Ross Harris sent wife text about son as toddler died in hot car, records show

As his 22-month-old son died inside his hot car, Ross Harris sent his wife a text message asking when she was planning to pick "(his) buddy" up from day care, phone records show.

>> Read more trending stories  

Harris is on trial for the death of his son, Cooper. He is accused of intentionally leaving the toddler inside the car for nearly seven hours to kill him on June 18, 2014 in Atlanta, He is facing eight charges, including malice murder.

Thursday morning, a Cobb County detective returned to the stand to continue his testimony about Harris' phone records.

Phone records show Harris' chats day of son's death

R.B. Smith was responsible for extricating the data, including chats and search history, from Harris' iPhone after his son's death.

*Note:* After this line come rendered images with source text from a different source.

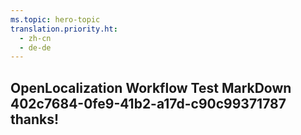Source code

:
 ```yaml
---
ms.topic: hero-topic
translation.priority.ht: 
  - zh-cn
  - de-de
---
```

## OpenLocalization Workflow Test MarkDown 402c7684-0fe9-41b2-a17d-c90c99371787 thanks!
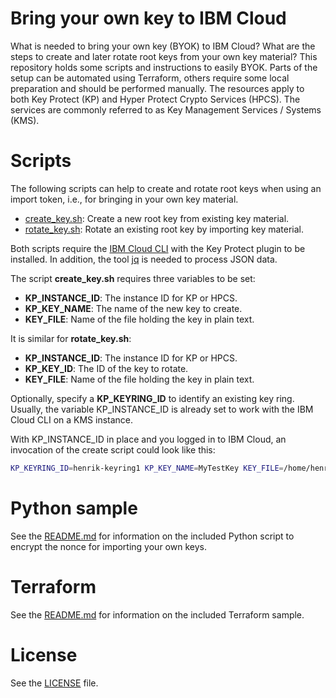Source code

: # Bring your own key to IBM Cloud

What is needed to bring your own key (BYOK) to IBM Cloud? What are the steps to create and later rotate root keys from your own key material? This repository holds some scripts and instructions to easily BYOK. Parts of the setup can be automated using Terraform, others require some local preparation and should be performed manually. The resources apply to both Key Protect (KP) and Hyper Protect Crypto Services (HPCS). The services are commonly referred to as Key Management Services / Systems (KMS).


# Scripts
The following scripts can help to create and rotate root keys when using an import token, i.e., for bringing in your own key material.

- [create_key.sh](scripts/create_key.sh): Create a new root key from existing key material.
- [rotate_key.sh](scripts/rotate_key.sh): Rotate an existing root key by importing key material.

Both scripts require the [IBM Cloud CLI](https://cloud.ibm.com/docs/cli?topic=cli-install-ibmcloud-cli) with the Key Protect plugin to be installed. In addition, the tool [jq](https://stedolan.github.io/jq/) is needed to process JSON data.

The script **create_key.sh** requires three variables to be set:
- **KP_INSTANCE_ID**: The instance ID for KP or HPCS.
- **KP_KEY_NAME**: The name of the new key to create.
- **KEY_FILE**: Name of the file holding the key in plain text.

It is similar for **rotate_key.sh**:
- **KP_INSTANCE_ID**: The instance ID for KP or HPCS.
- **KP_KEY_ID**: The ID of the key to rotate.
- **KEY_FILE**: Name of the file holding the key in plain text.

Optionally, specify a **KP_KEYRING_ID** to identify an existing key ring. Usually, the variable KP_INSTANCE_ID is already set to work with the IBM Cloud CLI on a KMS instance.

With KP_INSTANCE_ID in place and you logged in to IBM Cloud, an invocation of the create script could look like this:
```sh
KP_KEYRING_ID=henrik-keyring1 KP_KEY_NAME=MyTestKey KEY_FILE=/home/henrik/secrets/PlainTextKey.bin ./create_key.sh
```

# Python sample

See the [README.md](kms-encrypt-nonce/README.md) for information on the included Python script to encrypt the nonce for importing your own keys.

# Terraform

See the [README.md](terraform/README.md) for information on the included Terraform sample.

# License
See the [LICENSE](LICENSE) file.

Wednesday, prosecutors showed records that Harris was sexting a woman as his son was dying inside his car. Thursday, the defense countered that, saying he was having several chats on the app Whisper, some sexual in nature and some not.

The defense said Harris had a conversation with a woman that morning about Cooper, saying, "He's awesome." He told another woman, "My breaking point is pretty low right now," but the defense pointed out that there is no reference to his son in that post. Prosecutors said Harris sent a message in which he mentioned his son at 9:15 a.m. that morning, just moments before he arrived at work.

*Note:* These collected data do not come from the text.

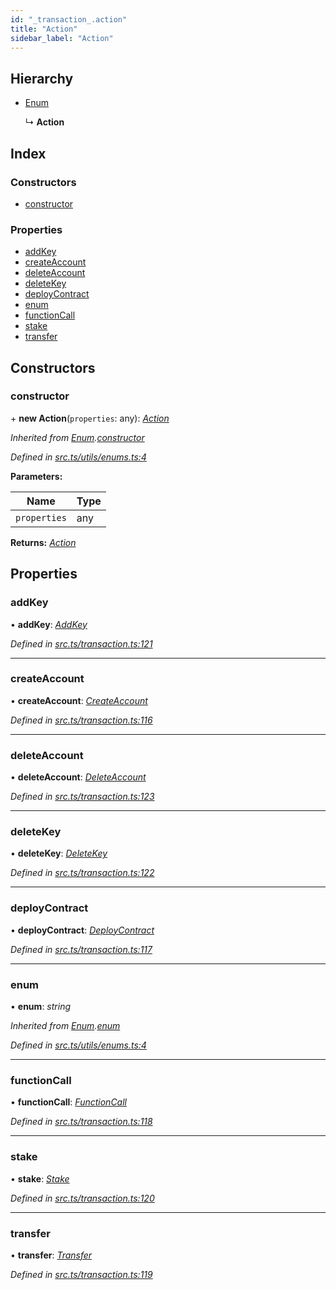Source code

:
 ```yaml
---
id: "_transaction_.action"
title: "Action"
sidebar_label: "Action"
---
```


## Hierarchy

* [Enum](_utils_enums_.enum.md)

  ↳ **Action**

## Index

### Constructors

* [constructor](_transaction_.action.md#constructor)

### Properties

* [addKey](_transaction_.action.md#addkey)
* [createAccount](_transaction_.action.md#createaccount)
* [deleteAccount](_transaction_.action.md#deleteaccount)
* [deleteKey](_transaction_.action.md#deletekey)
* [deployContract](_transaction_.action.md#deploycontract)
* [enum](_transaction_.action.md#enum)
* [functionCall](_transaction_.action.md#functioncall)
* [stake](_transaction_.action.md#stake)
* [transfer](_transaction_.action.md#transfer)

## Constructors

###  constructor

\+ **new Action**(`properties`: any): *[Action](_transaction_.action.md)*

*Inherited from [Enum](_utils_enums_.enum.md).[constructor](_utils_enums_.enum.md#constructor)*

*Defined in [src.ts/utils/enums.ts:4](https://github.com/nearprotocol/nearlib/blob/de49029/src.ts/utils/enums.ts#L4)*

**Parameters:**

Name | Type |
------ | ------ |
`properties` | any |

**Returns:** *[Action](_transaction_.action.md)*

## Properties

###  addKey

• **addKey**: *[AddKey](_transaction_.addkey.md)*

*Defined in [src.ts/transaction.ts:121](https://github.com/nearprotocol/nearlib/blob/de49029/src.ts/transaction.ts#L121)*

___

###  createAccount

• **createAccount**: *[CreateAccount](_transaction_.createaccount.md)*

*Defined in [src.ts/transaction.ts:116](https://github.com/nearprotocol/nearlib/blob/de49029/src.ts/transaction.ts#L116)*

___

###  deleteAccount

• **deleteAccount**: *[DeleteAccount](_transaction_.deleteaccount.md)*

*Defined in [src.ts/transaction.ts:123](https://github.com/nearprotocol/nearlib/blob/de49029/src.ts/transaction.ts#L123)*

___

###  deleteKey

• **deleteKey**: *[DeleteKey](_transaction_.deletekey.md)*

*Defined in [src.ts/transaction.ts:122](https://github.com/nearprotocol/nearlib/blob/de49029/src.ts/transaction.ts#L122)*

___

###  deployContract

• **deployContract**: *[DeployContract](_transaction_.deploycontract.md)*

*Defined in [src.ts/transaction.ts:117](https://github.com/nearprotocol/nearlib/blob/de49029/src.ts/transaction.ts#L117)*

___

###  enum

• **enum**: *string*

*Inherited from [Enum](_utils_enums_.enum.md).[enum](_utils_enums_.enum.md#enum)*

*Defined in [src.ts/utils/enums.ts:4](https://github.com/nearprotocol/nearlib/blob/de49029/src.ts/utils/enums.ts#L4)*

___

###  functionCall

• **functionCall**: *[FunctionCall](_transaction_.functioncall.md)*

*Defined in [src.ts/transaction.ts:118](https://github.com/nearprotocol/nearlib/blob/de49029/src.ts/transaction.ts#L118)*

___

###  stake

• **stake**: *[Stake](_transaction_.stake.md)*

*Defined in [src.ts/transaction.ts:120](https://github.com/nearprotocol/nearlib/blob/de49029/src.ts/transaction.ts#L120)*

___

###  transfer

• **transfer**: *[Transfer](_transaction_.transfer.md)*

*Defined in [src.ts/transaction.ts:119](https://github.com/nearprotocol/nearlib/blob/de49029/src.ts/transaction.ts#L119)*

Later that afternoon, at 3:16 p.m., phone records show that Harris sent his wife a text asking, "When are you getting my buddy?" An hour later, Cooper was found dead inside Harris' car. 

Harris teared up in court Thursday as the defense showed a photo of Cooper sleeping that Harris had sent to his wife just days before Cooper's death. The tender parental messages were a stark contrast to the hundreds of other chats and messages Harris engaged in.

Four women who had sexual relationships with Harris testified

Four women who chatted with Harris sexually on the applications, Scout and Kik testified Thursday.

All four said they spoke with Harris the day of his son's death. Many of them said they had sexual conversations with him that day.

Alexandra Swindell, who began chatting with Harris in 2012, said he never mentioned his wife and son.

Swindell said they talked for a while back in 2012, when she was a freshman in college. Harris was 26 at the time. Swindell said they met up once for a sexual encounter and didn't talk much after that.

They began talking again in May 2014. Swindell said their conversations were sexual in nature.

She said that she sexted with him on the day of his son's death.

Molly Sims was the second woman to take the stand Thursday. She said she sexted with Harris in 2013 and 2014. 

She said that at times, she would try to have non-sexual conversations with him, but he would blow them off. She never met Harris in person

Elizabeth Smith was the third woman to take the stand. Smith said she talked with Harris daily on the application Kik, and their conversations were often sexual.

Smith said she met with Harris a few times, and had sex with him at least once.

She said Harris did mention his son, and would often send her pictures of Cooper. She said Harris talked about how much he loved Cooper.

Woman says Harris talked to her about marital problems

The final woman to take the stand Thursday was Jaynie Meadows.

Meadows met Harris on a dating app in May 2013. She says they began talking and eventually fell in love.

She only met him in person one time, and they kissed, but they spoke daily over text, on chat and on the phone.

She said Harris didn't initially say anything about his wife and son, but eventually told her the truth. She said Harris often told her that he and his wife were having problems, including financial problems and family problems. She said he told her his marriage was falling apart, but always talked about how much he loved his son.

She said he once told her that if it weren't for his son, he would leave his wife.

“It just made me realize how unhappy I can be sometimes. If he wasn’t in the picture, I probably would have left (Leanna) by now,” Meadows read from a text Harris sent her.

Once she heard what happened to Cooper, Meadows said she wrote Harris a letter and asked his attorneys to give it to him. In the letter, she told Harris she knew how much he adored his son.